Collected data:
┄┄┄┄┄┄┄┄┄┄
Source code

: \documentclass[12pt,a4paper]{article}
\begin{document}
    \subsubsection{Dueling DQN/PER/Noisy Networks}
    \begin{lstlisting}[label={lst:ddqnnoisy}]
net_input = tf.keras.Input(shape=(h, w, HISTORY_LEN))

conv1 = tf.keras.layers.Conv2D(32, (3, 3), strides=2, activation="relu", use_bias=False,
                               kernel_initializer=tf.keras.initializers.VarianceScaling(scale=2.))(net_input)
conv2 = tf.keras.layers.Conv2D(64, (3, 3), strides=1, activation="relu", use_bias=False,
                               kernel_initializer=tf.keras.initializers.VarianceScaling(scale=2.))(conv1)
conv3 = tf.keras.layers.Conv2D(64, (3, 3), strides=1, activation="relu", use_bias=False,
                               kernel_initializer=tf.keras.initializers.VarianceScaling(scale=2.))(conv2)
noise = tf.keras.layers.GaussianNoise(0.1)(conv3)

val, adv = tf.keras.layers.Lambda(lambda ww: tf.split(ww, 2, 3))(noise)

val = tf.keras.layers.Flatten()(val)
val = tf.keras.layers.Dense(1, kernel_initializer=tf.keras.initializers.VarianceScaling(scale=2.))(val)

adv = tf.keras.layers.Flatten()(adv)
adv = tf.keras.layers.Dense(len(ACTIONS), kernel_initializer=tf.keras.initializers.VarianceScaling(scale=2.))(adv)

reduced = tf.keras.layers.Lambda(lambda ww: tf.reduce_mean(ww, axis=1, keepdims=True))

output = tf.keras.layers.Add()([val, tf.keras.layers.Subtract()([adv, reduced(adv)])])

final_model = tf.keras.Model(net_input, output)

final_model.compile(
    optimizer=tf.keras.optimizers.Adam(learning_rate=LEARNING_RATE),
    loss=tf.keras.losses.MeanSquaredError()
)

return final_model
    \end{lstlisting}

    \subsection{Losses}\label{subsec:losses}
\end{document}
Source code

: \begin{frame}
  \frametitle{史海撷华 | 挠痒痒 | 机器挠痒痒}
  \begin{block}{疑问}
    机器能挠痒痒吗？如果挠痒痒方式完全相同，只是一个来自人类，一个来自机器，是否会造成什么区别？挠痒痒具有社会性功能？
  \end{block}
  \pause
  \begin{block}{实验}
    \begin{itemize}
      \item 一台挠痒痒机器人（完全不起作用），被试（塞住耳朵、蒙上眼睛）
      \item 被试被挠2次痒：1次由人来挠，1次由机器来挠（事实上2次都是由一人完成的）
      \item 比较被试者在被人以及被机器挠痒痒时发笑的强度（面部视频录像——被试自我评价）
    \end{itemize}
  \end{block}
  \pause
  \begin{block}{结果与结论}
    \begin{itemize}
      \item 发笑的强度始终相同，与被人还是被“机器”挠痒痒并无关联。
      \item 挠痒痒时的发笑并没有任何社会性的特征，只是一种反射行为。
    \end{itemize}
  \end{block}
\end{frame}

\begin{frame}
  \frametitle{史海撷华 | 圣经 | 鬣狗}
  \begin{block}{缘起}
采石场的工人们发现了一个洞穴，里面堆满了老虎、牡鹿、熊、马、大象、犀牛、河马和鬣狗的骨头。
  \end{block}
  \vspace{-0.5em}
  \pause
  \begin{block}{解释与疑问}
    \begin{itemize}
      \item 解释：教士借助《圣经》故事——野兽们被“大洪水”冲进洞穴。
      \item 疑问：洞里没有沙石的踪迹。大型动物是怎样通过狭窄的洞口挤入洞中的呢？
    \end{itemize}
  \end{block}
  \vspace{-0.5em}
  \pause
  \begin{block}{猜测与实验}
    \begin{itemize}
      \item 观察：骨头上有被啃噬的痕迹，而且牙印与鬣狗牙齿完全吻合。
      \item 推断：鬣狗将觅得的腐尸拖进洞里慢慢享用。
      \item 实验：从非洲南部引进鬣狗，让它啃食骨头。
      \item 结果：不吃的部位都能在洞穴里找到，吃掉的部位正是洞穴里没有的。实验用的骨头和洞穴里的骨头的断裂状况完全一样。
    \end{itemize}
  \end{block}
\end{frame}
┄┄┄┄┄┄┄┄┄┄
__Task objective__.
Each entry above should be retyped exactly, with nothing missed.

__Answer below__.
Source code

: \documentclass[12pt,a4paper]{article}
\begin{document}
    \subsubsection{Dueling DQN/PER/Noisy Networks}
    \begin{lstlisting}[label={lst:ddqnnoisy}]
net_input = tf.keras.Input(shape=(h, w, HISTORY_LEN))

conv1 = tf.keras.layers.Conv2D(32, (3, 3), strides=2, activation="relu", use_bias=False,
                               kernel_initializer=tf.keras.initializers.VarianceScaling(scale=2.))(net_input)
conv2 = tf.keras.layers.Conv2D(64, (3, 3), strides=1, activation="relu", use_bias=False,
                               kernel_initializer=tf.keras.initializers.VarianceScaling(scale=2.))(conv1)
conv3 = tf.keras.layers.Conv2D(64, (3, 3), strides=1, activation="relu", use_bias=False,
                               kernel_initializer=tf.keras.initializers.VarianceScaling(scale=2.))(conv2)
noise = tf.keras.layers.GaussianNoise(0.1)(conv3)

val, adv = tf.keras.layers.Lambda(lambda ww: tf.split(ww, 2, 3))(noise)

val = tf.keras.layers.Flatten()(val)
val = tf.keras.layers.Dense(1, kernel_initializer=tf.keras.initializers.VarianceScaling(scale=2.))(val)

adv = tf.keras.layers.Flatten()(adv)
adv = tf.keras.layers.Dense(len(ACTIONS), kernel_initializer=tf.keras.initializers.VarianceScaling(scale=2.))(adv)

reduced = tf.keras.layers.Lambda(lambda ww: tf.reduce_mean(ww, axis=1, keepdims=True))

output = tf.keras.layers.Add()([val, tf.keras.layers.Subtract()([adv, reduced(adv)])])

final_model = tf.keras.Model(net_input, output)

final_model.compile(
    optimizer=tf.keras.optimizers.Adam(learning_rate=LEARNING_RATE),
    loss=tf.keras.losses.MeanSquaredError()
)

return final_model
    \end{lstlisting}

    \subsection{Losses}\label{subsec:losses}
\end{document}
Source code

: \begin{frame}
  \frametitle{史海撷华 | 挠痒痒 | 机器挠痒痒}
  \begin{block}{疑问}
    机器能挠痒痒吗？如果挠痒痒方式完全相同，只是一个来自人类，一个来自机器，是否会造成什么区别？挠痒痒具有社会性功能？
  \end{block}
  \pause
  \begin{block}{实验}
    \begin{itemize}
      \item 一台挠痒痒机器人（完全不起作用），被试（塞住耳朵、蒙上眼睛）
      \item 被试被挠2次痒：1次由人来挠，1次由机器来挠（事实上2次都是由一人完成的）
      \item 比较被试者在被人以及被机器挠痒痒时发笑的强度（面部视频录像——被试自我评价）
    \end{itemize}
  \end{block}
  \pause
  \begin{block}{结果与结论}
    \begin{itemize}
      \item 发笑的强度始终相同，与被人还是被“机器”挠痒痒并无关联。
      \item 挠痒痒时的发笑并没有任何社会性的特征，只是一种反射行为。
    \end{itemize}
  \end{block}
\end{frame}

\begin{frame}
  \frametitle{史海撷华 | 圣经 | 鬣狗}
  \begin{block}{缘起}
采石场的工人们发现了一个洞穴，里面堆满了老虎、牡鹿、熊、马、大象、犀牛、河马和鬣狗的骨头。
  \end{block}
  \vspace{-0.5em}
  \pause
  \begin{block}{解释与疑问}
    \begin{itemize}
      \item 解释：教士借助《圣经》故事——野兽们被“大洪水”冲进洞穴。
      \item 疑问：洞里没有沙石的踪迹。大型动物是怎样通过狭窄的洞口挤入洞中的呢？
    \end{itemize}
  \end{block}
  \vspace{-0.5em}
  \pause
  \begin{block}{猜测与实验}
    \begin{itemize}
      \item 观察：骨头上有被啃噬的痕迹，而且牙印与鬣狗牙齿完全吻合。
      \item 推断：鬣狗将觅得的腐尸拖进洞里慢慢享用。
      \item 实验：从非洲南部引进鬣狗，让它啃食骨头。
      \item 结果：不吃的部位都能在洞穴里找到，吃掉的部位正是洞穴里没有的。实验用的骨头和洞穴里的骨头的断裂状况完全一样。
    \end{itemize}
  \end{block}
\end{frame}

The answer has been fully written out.